China cut the amount of cash most banks must hold in reserve, acting to counter the economic slowdown in a move that puts the central bank on a different policy path than many of its peers.
The People’s Bank of China will reduce the reserve requirement ratio by 0.5 percentage point for most banks on Dec. 15, releasing 1.2 trillion yuan (US$188 billion) of liquidity, according to a statement published Monday.
The reduction was signaled by Premier Li Keqiang last week when he said that authorities would cut the RRR at an appropriate time to help smaller companies, and is the second reduction this year. The decision comes after recent data showed the economy and industry stabilizing, although Beijing’s tightening curbs on the property market have led to a slump in construction and worsened a liquidity crisis at developer China Evergrande Group and other real-estate firms.
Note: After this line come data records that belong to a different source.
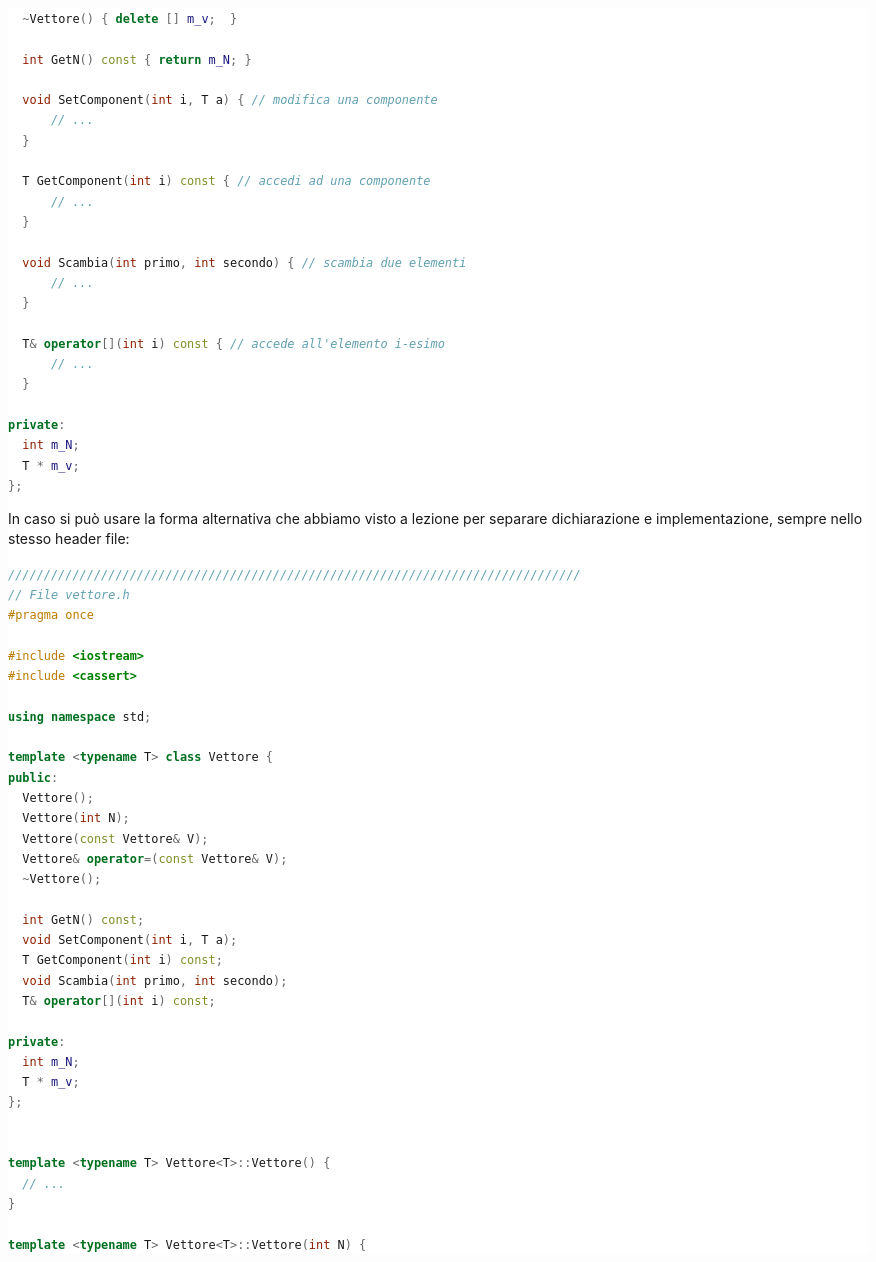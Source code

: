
 ```c++
  ~Vettore() { delete [] m_v;  }

  int GetN() const { return m_N; }

  void SetComponent(int i, T a) { // modifica una componente
      // ...
  }

  T GetComponent(int i) const { // accedi ad una componente
      // ...
  }

  void Scambia(int primo, int secondo) { // scambia due elementi
      // ...
  }

  T& operator[](int i) const { // accede all'elemento i-esimo
      // ...
  }

private:
  int m_N;
  T * m_v;
};
```

In caso si può usare la forma alternativa che abbiamo visto a lezione per separare dichiarazione e implementazione, sempre nello stesso header file:

```c++
////////////////////////////////////////////////////////////////////////////////
// File vettore.h
#pragma once

#include <iostream>
#include <cassert>

using namespace std;

template <typename T> class Vettore {
public:
  Vettore();
  Vettore(int N);
  Vettore(const Vettore& V);
  Vettore& operator=(const Vettore& V);
  ~Vettore();

  int GetN() const;
  void SetComponent(int i, T a);
  T GetComponent(int i) const;
  void Scambia(int primo, int secondo);
  T& operator[](int i) const;

private:
  int m_N;
  T * m_v;
};


template <typename T> Vettore<T>::Vettore() {
  // ...
}

template <typename T> Vettore<T>::Vettore(int N) {
```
The cut is a “regular monetary policy action,” the PBOC said, pre-empting expectations that the decision was the start of of an easing cycle. “Prudent monetary policy direction has not changed,” it said, adding that the bank “will continue with a normal monetary policy, maintaining the stability, consistency and sustainability of policy, and won’t flood the economy with stimulus.”
However, with the U.S. Federal Reserve and other global central banks looking to tighten policy, the move to add stimulus by the PBOC makes the divergence between China and much of the rest of the world even clearer.